» **Brief**
Transcribe the data exactly, pictures excluded.

─── Exercise input

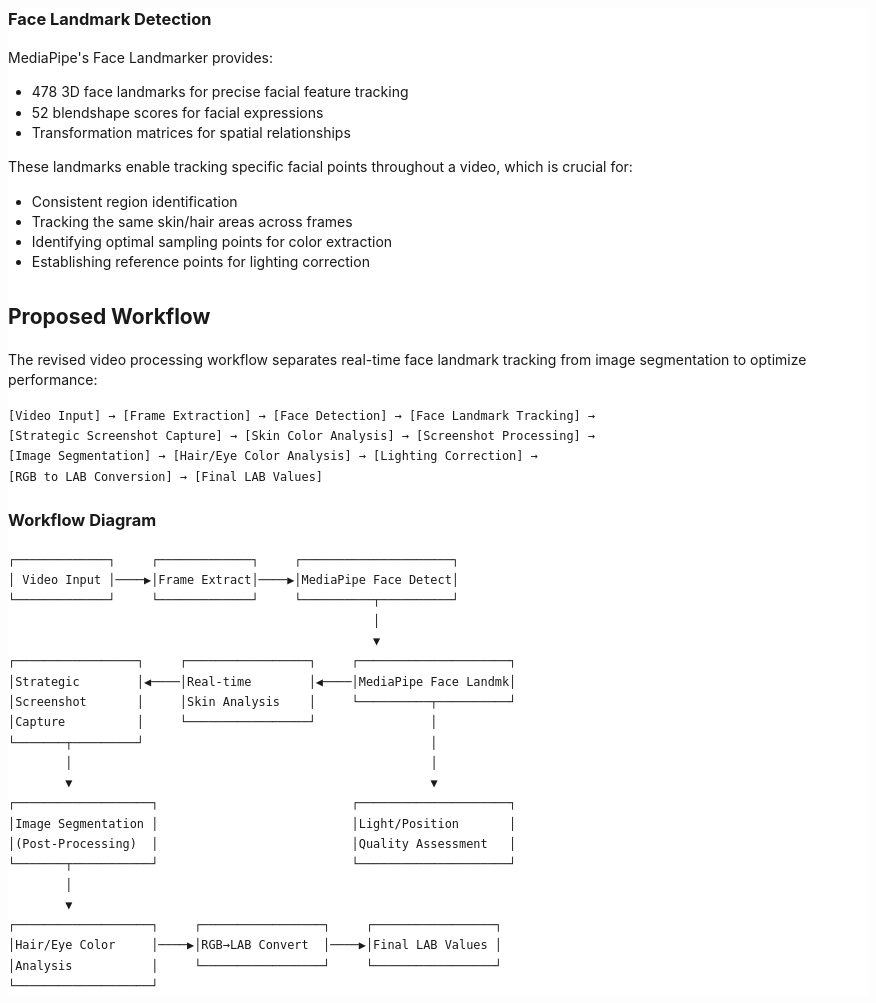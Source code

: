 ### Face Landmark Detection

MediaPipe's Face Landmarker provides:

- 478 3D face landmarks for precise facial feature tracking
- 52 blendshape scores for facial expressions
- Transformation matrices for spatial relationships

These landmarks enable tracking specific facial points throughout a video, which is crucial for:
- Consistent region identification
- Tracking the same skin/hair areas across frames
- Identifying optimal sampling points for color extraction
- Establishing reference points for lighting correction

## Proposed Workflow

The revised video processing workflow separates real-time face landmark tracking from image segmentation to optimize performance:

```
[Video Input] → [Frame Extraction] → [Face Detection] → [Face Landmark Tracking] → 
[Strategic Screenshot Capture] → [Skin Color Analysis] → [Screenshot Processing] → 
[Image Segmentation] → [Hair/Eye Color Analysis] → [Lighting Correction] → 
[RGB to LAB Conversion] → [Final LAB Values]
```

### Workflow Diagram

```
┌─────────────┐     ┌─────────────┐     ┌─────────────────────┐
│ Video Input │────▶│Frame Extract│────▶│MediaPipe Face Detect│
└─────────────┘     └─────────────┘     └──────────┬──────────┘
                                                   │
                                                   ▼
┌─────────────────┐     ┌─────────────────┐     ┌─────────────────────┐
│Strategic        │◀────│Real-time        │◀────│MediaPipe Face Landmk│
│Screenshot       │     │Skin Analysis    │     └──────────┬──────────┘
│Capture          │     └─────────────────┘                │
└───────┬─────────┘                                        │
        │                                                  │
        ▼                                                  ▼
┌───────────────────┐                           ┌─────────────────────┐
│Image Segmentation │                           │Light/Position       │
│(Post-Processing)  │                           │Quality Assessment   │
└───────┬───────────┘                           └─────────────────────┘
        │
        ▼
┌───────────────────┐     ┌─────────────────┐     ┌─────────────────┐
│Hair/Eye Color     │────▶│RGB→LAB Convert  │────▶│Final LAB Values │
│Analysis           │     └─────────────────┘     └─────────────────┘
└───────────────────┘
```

──────

» **Result of this exercise**
Source code

: ### Face Landmark Detection

MediaPipe's Face Landmarker provides:

- 478 3D face landmarks for precise facial feature tracking
- 52 blendshape scores for facial expressions
- Transformation matrices for spatial relationships

These landmarks enable tracking specific facial points throughout a video, which is crucial for:
- Consistent region identification
- Tracking the same skin/hair areas across frames
- Identifying optimal sampling points for color extraction
- Establishing reference points for lighting correction

## Proposed Workflow

The revised video processing workflow separates real-time face landmark tracking from image segmentation to optimize performance:

```
[Video Input] → [Frame Extraction] → [Face Detection] → [Face Landmark Tracking] → 
[Strategic Screenshot Capture] → [Skin Color Analysis] → [Screenshot Processing] → 
[Image Segmentation] → [Hair/Eye Color Analysis] → [Lighting Correction] → 
[RGB to LAB Conversion] → [Final LAB Values]
```

### Workflow Diagram

```
┌─────────────┐     ┌─────────────┐     ┌─────────────────────┐
│ Video Input │────▶│Frame Extract│────▶│MediaPipe Face Detect│
└─────────────┘     └─────────────┘     └──────────┬──────────┘
                                                   │
                                                   ▼
┌─────────────────┐     ┌─────────────────┐     ┌─────────────────────┐
│Strategic        │◀────│Real-time        │◀────│MediaPipe Face Landmk│
│Screenshot       │     │Skin Analysis    │     └──────────┬──────────┘
│Capture          │     └─────────────────┘                │
└───────┬─────────┘                                        │
        │                                                  │
        ▼                                                  ▼
┌───────────────────┐                           ┌─────────────────────┐
│Image Segmentation │                           │Light/Position       │
│(Post-Processing)  │                           │Quality Assessment   │
└───────┬───────────┘                           └─────────────────────┘
        │
        ▼
┌───────────────────┐     ┌─────────────────┐     ┌─────────────────┐
│Hair/Eye Color     │────▶│RGB→LAB Convert  │────▶│Final LAB Values │
│Analysis           │     └─────────────────┘     └─────────────────┘
└───────────────────┘
```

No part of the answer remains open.